:: Records to process ::

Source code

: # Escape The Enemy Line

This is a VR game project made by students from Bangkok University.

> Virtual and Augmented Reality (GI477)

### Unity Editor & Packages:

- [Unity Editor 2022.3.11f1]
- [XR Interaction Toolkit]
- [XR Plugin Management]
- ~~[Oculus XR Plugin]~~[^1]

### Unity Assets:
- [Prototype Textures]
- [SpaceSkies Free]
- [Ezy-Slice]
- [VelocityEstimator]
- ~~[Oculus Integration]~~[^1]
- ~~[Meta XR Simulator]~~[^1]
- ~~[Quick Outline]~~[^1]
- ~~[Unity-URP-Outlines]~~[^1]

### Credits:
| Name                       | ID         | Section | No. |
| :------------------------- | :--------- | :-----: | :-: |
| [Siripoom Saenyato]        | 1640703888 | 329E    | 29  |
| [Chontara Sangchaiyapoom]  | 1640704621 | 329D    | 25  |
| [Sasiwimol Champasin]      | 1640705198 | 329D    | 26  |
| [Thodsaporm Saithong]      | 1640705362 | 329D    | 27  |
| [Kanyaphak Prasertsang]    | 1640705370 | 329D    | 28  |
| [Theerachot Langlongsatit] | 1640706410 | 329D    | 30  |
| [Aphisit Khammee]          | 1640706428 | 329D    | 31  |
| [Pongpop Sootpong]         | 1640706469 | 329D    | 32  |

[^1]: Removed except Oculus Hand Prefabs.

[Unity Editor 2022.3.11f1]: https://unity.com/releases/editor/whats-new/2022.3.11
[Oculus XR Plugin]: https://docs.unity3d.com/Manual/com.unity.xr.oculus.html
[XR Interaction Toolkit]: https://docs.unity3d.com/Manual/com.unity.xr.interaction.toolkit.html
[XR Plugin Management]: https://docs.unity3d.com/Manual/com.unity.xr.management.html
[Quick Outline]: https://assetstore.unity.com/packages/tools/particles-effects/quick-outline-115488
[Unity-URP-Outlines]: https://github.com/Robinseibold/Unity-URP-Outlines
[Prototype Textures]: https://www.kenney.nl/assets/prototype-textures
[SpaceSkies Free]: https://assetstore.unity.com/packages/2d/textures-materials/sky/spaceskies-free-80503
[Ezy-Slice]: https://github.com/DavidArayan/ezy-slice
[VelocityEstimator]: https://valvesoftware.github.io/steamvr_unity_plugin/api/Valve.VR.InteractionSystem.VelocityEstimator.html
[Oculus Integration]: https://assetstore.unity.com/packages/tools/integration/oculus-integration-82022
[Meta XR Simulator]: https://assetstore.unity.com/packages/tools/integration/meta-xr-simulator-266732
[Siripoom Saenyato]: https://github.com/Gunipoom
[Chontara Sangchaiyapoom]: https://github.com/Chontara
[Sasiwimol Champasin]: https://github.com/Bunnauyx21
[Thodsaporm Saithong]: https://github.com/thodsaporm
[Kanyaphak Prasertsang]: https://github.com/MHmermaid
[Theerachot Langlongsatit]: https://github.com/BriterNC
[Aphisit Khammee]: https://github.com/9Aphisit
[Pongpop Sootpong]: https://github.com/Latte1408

:::

[Exercise requirements]: Among the lines above, count those containing the word "Outlines" and write only the number.

[Solution to this exercise]: 2